Sarah had three sisters. The first, Jane Boas, died in 1869 at age three before the others were born. Elizabeth was born next, followed by Sarah and the youngest, Margaret. Even as a young woman, Sarah was dignified and proper and "held high the banner of family morality." She was seen as the opposite of wild and unpredictable Elizabeth.
In 1901, 28-year-old Sarah married James Starr, a mining official also descended from James Logan. Starr, an 1891 graduate of the University of Pennsylvania who also earned a degree in Mining Engineering the following year from Towne Scientific School, was known for his collection of Chinese stamps.[1]
Mary Meigs, Sarah’s niece, describes Sarah’s and Elizabeth’s choices in husbands:
“They selected for husbands, businessmen who were as much alike as Tweedledum and Tweedledee. Their names were Stewart and Jim, both had benevolent faces and handlebar moustaches, and, at parties, chewed on their cigars and listened to their wives… ‘Jim of course never speaks if he can help it…speaking is against his principles’… ‘Jim actually interrupts!’ But his little flare of rebellion was quickly extinguished and I remember only his good-natured silences while Aunt Sarah’s tongue reeled out like a string with a colourful kite dancing at the end.[2]
Later, Meigs describes Sarah’s marriage as "dreary…like a man and wife yoked together like a couple of oxen, plodding along in gloomy silence or to the sound of a monologue."[3]
She and James are interred at Laurel Hill Cemetery, Philadelphia, Section G, Plot 202 & 204
After her mother died in 1922, Sarah received ownership of the Belfield Estate, a Philadelphia homestead that had been passed down through the Wister family for years, and which had once been owned by the artist Charles Willson Peale. Elizabeth's anger at not receiving Belfield led to a feud between the two sisters that lasted for 30 years, until the death of Sarah’s husband brought them partially back together.

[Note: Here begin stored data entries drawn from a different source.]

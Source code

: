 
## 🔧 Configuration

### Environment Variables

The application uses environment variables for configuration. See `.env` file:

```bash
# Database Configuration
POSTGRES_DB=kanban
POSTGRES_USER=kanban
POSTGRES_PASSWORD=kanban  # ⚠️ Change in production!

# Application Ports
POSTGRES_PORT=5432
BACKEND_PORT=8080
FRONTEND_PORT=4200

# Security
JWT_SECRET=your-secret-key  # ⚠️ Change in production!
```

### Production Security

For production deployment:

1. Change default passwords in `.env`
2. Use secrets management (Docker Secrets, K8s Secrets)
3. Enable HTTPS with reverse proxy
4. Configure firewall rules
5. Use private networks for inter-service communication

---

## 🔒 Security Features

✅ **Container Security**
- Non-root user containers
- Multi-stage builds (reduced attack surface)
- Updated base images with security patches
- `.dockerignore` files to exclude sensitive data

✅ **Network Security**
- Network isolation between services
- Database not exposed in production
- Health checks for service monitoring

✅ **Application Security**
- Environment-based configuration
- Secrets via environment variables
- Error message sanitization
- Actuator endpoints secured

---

Sarah made several changes to the estate. Telephone and electricity were added via underground wires, so as not to disturb the garden. Upon the opening of nearby 20th Street, a restraining wall 900 feet long and in some places 14 feet high was built to provide security and protection from heavy traffic and passersby. James added water and rock gardens. Sarah herself added a garden of 100 hybrid tea roses. After a trip to China in 1933, they reworked a section of the garden in Chinese style. “A plastered stone wall, separated by a tiny hip roof and an entrance to it is made through a large vase-shaped gate, on one side of which appears, in red, the Chinese characters which denote the year, month, and day of its erection.”[4] The garden also holds an orange and a lemon tree taken from the orangery of Butler Place when Owen Wister sold it. Belfield Estate is now part of La Salle University’s campus.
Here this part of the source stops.